Women having independence is a ball ache? Really?

No it’s ball ache having to arrange childcare, worry about what if your child’s unwell, worry what to do in the holidays, burden family with needing help, worry about deadlines and meetings whilst also trying to be a good mother and think about your child’s needs too.
I don’t see the break I took looking after my babies as losing independence personally. I see it as a chapter in my life with lots of happy memories made that I look back on fondly.

Nordicrain · 06/07/2023 15:51

Mumtothreegirlies · 06/07/2023 15:50

No it’s ball ache having to arrange childcare, worry about what if your child’s unwell, worry what to do in the holidays, burden family with needing help, worry about deadlines and meetings whilst also trying to be a good mother and think about your child’s needs too.
I don’t see the break I took looking after my babies as losing independence personally. I see it as a chapter in my life with lots of happy memories made that I look back on fondly.

Yeah you are right. Women should stay in the home where they belong.
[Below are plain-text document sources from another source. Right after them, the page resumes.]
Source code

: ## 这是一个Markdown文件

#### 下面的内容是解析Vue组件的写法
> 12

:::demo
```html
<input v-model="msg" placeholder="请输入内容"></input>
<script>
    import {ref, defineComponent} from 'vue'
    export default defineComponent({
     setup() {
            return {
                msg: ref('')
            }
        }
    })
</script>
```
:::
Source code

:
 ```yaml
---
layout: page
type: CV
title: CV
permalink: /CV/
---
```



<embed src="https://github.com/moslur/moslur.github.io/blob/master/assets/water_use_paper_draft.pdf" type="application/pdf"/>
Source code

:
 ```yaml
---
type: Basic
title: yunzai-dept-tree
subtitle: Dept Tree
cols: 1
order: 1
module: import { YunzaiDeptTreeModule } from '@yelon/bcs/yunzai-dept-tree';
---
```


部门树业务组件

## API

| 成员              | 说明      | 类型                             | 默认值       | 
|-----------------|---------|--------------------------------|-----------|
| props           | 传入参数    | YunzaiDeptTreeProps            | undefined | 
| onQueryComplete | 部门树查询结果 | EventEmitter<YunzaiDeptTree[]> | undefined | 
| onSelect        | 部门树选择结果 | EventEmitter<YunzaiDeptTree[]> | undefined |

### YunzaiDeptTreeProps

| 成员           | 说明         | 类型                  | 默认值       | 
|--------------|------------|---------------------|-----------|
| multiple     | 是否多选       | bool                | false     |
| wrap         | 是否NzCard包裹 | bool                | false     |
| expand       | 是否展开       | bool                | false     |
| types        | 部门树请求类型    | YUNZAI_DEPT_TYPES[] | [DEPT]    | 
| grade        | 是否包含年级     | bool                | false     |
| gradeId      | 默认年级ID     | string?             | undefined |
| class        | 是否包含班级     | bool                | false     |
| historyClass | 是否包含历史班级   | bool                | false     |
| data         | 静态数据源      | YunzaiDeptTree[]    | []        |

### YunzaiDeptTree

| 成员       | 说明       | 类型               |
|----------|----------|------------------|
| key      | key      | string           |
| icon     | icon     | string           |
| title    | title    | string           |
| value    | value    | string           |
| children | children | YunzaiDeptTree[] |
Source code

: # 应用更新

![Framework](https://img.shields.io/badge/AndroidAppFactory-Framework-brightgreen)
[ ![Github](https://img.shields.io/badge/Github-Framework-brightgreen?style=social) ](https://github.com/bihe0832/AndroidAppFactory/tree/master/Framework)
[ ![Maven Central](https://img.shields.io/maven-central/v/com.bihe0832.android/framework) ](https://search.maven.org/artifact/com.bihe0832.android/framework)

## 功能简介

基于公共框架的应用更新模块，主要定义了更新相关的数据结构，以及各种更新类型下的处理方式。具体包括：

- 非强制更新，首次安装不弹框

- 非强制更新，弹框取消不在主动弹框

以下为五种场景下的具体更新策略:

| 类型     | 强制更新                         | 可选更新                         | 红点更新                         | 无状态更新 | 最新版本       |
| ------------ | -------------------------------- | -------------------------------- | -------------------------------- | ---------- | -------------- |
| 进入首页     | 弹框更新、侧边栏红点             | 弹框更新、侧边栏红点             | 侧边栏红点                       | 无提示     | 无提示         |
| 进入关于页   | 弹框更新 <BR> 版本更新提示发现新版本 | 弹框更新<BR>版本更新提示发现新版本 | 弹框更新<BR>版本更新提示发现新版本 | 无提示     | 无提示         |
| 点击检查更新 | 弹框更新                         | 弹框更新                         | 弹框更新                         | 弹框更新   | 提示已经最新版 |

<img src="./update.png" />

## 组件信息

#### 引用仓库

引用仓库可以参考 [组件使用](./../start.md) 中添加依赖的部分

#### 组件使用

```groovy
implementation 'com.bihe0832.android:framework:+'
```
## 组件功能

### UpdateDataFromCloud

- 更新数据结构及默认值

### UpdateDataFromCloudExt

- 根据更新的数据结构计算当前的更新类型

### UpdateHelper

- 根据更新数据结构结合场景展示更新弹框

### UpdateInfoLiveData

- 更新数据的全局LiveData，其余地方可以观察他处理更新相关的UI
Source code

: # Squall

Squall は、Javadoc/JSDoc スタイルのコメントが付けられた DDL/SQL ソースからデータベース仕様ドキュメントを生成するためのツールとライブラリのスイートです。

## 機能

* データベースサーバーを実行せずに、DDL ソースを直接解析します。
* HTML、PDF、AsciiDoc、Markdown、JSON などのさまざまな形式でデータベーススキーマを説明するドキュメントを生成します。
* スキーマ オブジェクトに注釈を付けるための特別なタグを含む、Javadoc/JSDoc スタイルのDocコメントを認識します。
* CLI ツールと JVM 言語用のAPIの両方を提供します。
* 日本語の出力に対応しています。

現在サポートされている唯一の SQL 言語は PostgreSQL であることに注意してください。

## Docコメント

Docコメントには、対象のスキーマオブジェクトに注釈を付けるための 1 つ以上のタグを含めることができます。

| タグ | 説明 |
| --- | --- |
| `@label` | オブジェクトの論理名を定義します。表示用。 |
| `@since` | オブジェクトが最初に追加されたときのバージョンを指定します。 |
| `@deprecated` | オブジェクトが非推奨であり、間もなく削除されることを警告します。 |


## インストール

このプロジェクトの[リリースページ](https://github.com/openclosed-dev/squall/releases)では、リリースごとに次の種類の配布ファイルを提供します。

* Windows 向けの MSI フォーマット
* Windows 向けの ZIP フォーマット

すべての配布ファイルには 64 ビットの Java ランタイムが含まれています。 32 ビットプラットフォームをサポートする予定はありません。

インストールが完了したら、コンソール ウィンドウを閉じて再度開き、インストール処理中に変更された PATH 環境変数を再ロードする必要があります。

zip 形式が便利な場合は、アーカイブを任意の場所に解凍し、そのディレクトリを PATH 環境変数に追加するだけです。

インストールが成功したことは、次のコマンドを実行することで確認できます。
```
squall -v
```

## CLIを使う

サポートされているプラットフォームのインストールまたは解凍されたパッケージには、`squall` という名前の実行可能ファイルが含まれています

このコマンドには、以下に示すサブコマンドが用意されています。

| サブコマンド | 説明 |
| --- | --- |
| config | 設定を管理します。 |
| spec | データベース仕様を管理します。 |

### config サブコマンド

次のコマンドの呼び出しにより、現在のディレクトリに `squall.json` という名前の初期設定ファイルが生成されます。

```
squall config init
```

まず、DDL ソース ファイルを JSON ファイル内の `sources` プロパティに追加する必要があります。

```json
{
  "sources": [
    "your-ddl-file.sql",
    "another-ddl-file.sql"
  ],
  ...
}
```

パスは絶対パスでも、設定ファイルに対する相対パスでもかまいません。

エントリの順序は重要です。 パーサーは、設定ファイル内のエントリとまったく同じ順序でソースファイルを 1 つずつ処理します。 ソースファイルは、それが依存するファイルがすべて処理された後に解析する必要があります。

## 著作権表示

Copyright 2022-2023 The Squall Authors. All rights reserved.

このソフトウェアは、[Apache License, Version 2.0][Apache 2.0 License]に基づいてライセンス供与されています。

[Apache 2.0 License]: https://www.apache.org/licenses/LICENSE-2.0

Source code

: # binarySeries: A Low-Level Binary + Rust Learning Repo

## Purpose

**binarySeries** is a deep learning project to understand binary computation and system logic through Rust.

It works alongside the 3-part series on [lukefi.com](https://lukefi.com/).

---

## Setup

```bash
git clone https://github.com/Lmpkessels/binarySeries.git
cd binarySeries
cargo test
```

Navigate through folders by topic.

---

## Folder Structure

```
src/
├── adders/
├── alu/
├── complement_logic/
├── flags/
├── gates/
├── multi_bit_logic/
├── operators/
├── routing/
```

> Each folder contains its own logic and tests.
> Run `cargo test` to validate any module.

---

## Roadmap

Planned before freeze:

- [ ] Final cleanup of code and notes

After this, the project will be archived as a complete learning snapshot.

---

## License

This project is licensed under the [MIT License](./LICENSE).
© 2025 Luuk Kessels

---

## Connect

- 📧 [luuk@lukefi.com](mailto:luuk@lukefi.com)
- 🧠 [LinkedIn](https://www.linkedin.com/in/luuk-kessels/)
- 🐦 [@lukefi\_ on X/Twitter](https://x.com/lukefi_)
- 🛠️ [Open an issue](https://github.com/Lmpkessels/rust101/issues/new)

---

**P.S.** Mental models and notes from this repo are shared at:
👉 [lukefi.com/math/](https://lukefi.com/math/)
Wouldn't want to cause all those hard working husbands a ball ache.

Luxell934 · 06/07/2023 15:51

Heyahun · 06/07/2023 15:48

eh this isn't true at all. it's your reality because your husband happens to be the higher earner.

But in reality you could have gotten a better paying job before you had children and had more money to pay for childcare - but you chose not to and that's absolutely fine too!

Early years is just a few years though so I personally think its worth working and paying a lot on childcare - it might feel pointless as you are only bringing in so little to the pot - but its worth way more - your pension - not having a gap on your cv / not dipping out of the workforce. what if your husband left you - then you'd be really screwed if you didn't have your own income

you will be in a way better position once your kids are in school and can work more then.

loads of people have no family help - i don't they all live in a different country - so we pay a ridiculous amount on nursery (2k a month) we can't have a 2nd child until this ones in school cus we simply cant afford 2 at nursery! it sucks cus id like another one soon - but have to be realistic

id take the job you'll be glad in a few years that you did

But in reality you could have gotten a better paying job before you had children and had more money to pay for childcare - but you chose not to and that's absolutely fine too!

How fucking patronising and quite insulting to all the carers, cleaners, teaching assistants, retail workers and all the other under- paid workers out there.

AllyCart · 06/07/2023 15:52

Lambiriyani · 06/07/2023 14:43

In the early years isn't it better for children to be raised by their mother instead of a stranger?

What's better for child development?

What if their mother is fucking useless?

Why assume that idiots miraculously become god-level child-rearers just because they've given birth?

(Not implying that the OP is fucking useless, obviously, before anyone dives in!)

Nothing whatsoever wrong with not wanting to sacrifice your career/life to staying at home with children.